Collected data
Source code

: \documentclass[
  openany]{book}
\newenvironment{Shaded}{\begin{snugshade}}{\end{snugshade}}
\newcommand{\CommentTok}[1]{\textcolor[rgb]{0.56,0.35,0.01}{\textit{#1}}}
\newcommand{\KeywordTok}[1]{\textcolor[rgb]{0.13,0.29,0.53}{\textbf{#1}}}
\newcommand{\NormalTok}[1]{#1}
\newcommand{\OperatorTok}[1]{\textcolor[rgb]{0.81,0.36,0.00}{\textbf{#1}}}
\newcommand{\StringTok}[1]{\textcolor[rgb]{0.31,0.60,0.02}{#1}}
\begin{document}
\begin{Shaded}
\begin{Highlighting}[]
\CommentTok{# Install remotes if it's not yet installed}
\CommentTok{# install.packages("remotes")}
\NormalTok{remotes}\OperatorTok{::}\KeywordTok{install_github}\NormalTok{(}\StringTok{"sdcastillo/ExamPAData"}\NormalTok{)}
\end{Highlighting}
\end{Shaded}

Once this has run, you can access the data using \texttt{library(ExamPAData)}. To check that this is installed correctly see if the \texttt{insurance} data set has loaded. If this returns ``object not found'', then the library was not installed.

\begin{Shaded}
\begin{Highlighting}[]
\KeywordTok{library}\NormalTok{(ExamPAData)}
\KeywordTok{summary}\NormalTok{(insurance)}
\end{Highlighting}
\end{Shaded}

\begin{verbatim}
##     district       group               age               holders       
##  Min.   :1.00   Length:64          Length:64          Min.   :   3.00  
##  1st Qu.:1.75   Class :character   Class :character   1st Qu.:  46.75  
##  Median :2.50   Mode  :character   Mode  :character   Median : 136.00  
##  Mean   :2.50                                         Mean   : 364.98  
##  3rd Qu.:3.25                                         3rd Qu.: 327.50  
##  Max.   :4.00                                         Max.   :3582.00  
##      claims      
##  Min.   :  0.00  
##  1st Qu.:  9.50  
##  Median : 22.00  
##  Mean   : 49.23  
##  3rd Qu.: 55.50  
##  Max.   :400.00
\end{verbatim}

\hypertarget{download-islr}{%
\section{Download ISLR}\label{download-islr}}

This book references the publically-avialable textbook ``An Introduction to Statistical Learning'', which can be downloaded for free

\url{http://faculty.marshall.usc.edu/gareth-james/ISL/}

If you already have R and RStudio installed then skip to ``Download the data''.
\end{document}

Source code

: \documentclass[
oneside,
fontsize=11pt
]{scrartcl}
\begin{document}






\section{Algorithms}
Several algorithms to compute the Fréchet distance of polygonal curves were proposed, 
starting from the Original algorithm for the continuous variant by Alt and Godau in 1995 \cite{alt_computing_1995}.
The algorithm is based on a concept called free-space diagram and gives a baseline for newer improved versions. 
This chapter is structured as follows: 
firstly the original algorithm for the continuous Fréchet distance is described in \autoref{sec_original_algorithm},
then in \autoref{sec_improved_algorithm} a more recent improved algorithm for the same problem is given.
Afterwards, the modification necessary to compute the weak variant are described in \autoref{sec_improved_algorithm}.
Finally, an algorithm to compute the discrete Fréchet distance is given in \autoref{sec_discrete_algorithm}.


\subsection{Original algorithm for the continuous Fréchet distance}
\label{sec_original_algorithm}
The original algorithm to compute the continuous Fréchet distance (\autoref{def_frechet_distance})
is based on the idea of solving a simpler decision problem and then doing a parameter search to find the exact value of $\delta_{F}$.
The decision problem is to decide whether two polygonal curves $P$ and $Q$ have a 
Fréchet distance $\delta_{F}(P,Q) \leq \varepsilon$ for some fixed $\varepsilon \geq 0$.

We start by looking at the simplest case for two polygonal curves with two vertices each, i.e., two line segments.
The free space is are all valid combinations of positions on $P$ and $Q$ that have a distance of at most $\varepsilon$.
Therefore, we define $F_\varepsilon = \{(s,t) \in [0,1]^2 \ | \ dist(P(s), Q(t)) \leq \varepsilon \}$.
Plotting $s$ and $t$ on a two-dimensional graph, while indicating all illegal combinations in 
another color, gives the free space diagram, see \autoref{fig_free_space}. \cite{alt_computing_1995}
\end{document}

Work to be completed:
Word for word, extract all the records.

Solution to this exercise:
Source code

: \documentclass[
  openany]{book}
\newenvironment{Shaded}{\begin{snugshade}}{\end{snugshade}}
\newcommand{\CommentTok}[1]{\textcolor[rgb]{0.56,0.35,0.01}{\textit{#1}}}
\newcommand{\KeywordTok}[1]{\textcolor[rgb]{0.13,0.29,0.53}{\textbf{#1}}}
\newcommand{\NormalTok}[1]{#1}
\newcommand{\OperatorTok}[1]{\textcolor[rgb]{0.81,0.36,0.00}{\textbf{#1}}}
\newcommand{\StringTok}[1]{\textcolor[rgb]{0.31,0.60,0.02}{#1}}
\begin{document}
\begin{Shaded}
\begin{Highlighting}[]
\CommentTok{# Install remotes if it's not yet installed}
\CommentTok{# install.packages("remotes")}
\NormalTok{remotes}\OperatorTok{::}\KeywordTok{install_github}\NormalTok{(}\StringTok{"sdcastillo/ExamPAData"}\NormalTok{)}
\end{Highlighting}
\end{Shaded}

Once this has run, you can access the data using \texttt{library(ExamPAData)}. To check that this is installed correctly see if the \texttt{insurance} data set has loaded. If this returns ``object not found'', then the library was not installed.

\begin{Shaded}
\begin{Highlighting}[]
\KeywordTok{library}\NormalTok{(ExamPAData)}
\KeywordTok{summary}\NormalTok{(insurance)}
\end{Highlighting}
\end{Shaded}

\begin{verbatim}
##     district       group               age               holders       
##  Min.   :1.00   Length:64          Length:64          Min.   :   3.00  
##  1st Qu.:1.75   Class :character   Class :character   1st Qu.:  46.75  
##  Median :2.50   Mode  :character   Mode  :character   Median : 136.00  
##  Mean   :2.50                                         Mean   : 364.98  
##  3rd Qu.:3.25                                         3rd Qu.: 327.50  
##  Max.   :4.00                                         Max.   :3582.00  
##      claims      
##  Min.   :  0.00  
##  1st Qu.:  9.50  
##  Median : 22.00  
##  Mean   : 49.23  
##  3rd Qu.: 55.50  
##  Max.   :400.00
\end{verbatim}

\hypertarget{download-islr}{%
\section{Download ISLR}\label{download-islr}}

This book references the publically-avialable textbook ``An Introduction to Statistical Learning'', which can be downloaded for free

\url{http://faculty.marshall.usc.edu/gareth-james/ISL/}

If you already have R and RStudio installed then skip to ``Download the data''.
\end{document}

Source code

: \documentclass[
oneside,
fontsize=11pt
]{scrartcl}
\begin{document}






\section{Algorithms}
Several algorithms to compute the Fréchet distance of polygonal curves were proposed, 
starting from the Original algorithm for the continuous variant by Alt and Godau in 1995 \cite{alt_computing_1995}.
The algorithm is based on a concept called free-space diagram and gives a baseline for newer improved versions. 
This chapter is structured as follows: 
firstly the original algorithm for the continuous Fréchet distance is described in \autoref{sec_original_algorithm},
then in \autoref{sec_improved_algorithm} a more recent improved algorithm for the same problem is given.
Afterwards, the modification necessary to compute the weak variant are described in \autoref{sec_improved_algorithm}.
Finally, an algorithm to compute the discrete Fréchet distance is given in \autoref{sec_discrete_algorithm}.


\subsection{Original algorithm for the continuous Fréchet distance}
\label{sec_original_algorithm}
The original algorithm to compute the continuous Fréchet distance (\autoref{def_frechet_distance})
is based on the idea of solving a simpler decision problem and then doing a parameter search to find the exact value of $\delta_{F}$.
The decision problem is to decide whether two polygonal curves $P$ and $Q$ have a 
Fréchet distance $\delta_{F}(P,Q) \leq \varepsilon$ for some fixed $\varepsilon \geq 0$.

We start by looking at the simplest case for two polygonal curves with two vertices each, i.e., two line segments.
The free space is are all valid combinations of positions on $P$ and $Q$ that have a distance of at most $\varepsilon$.
Therefore, we define $F_\varepsilon = \{(s,t) \in [0,1]^2 \ | \ dist(P(s), Q(t)) \leq \varepsilon \}$.
Plotting $s$ and $t$ on a two-dimensional graph, while indicating all illegal combinations in 
another color, gives the free space diagram, see \autoref{fig_free_space}. \cite{alt_computing_1995}
\end{document}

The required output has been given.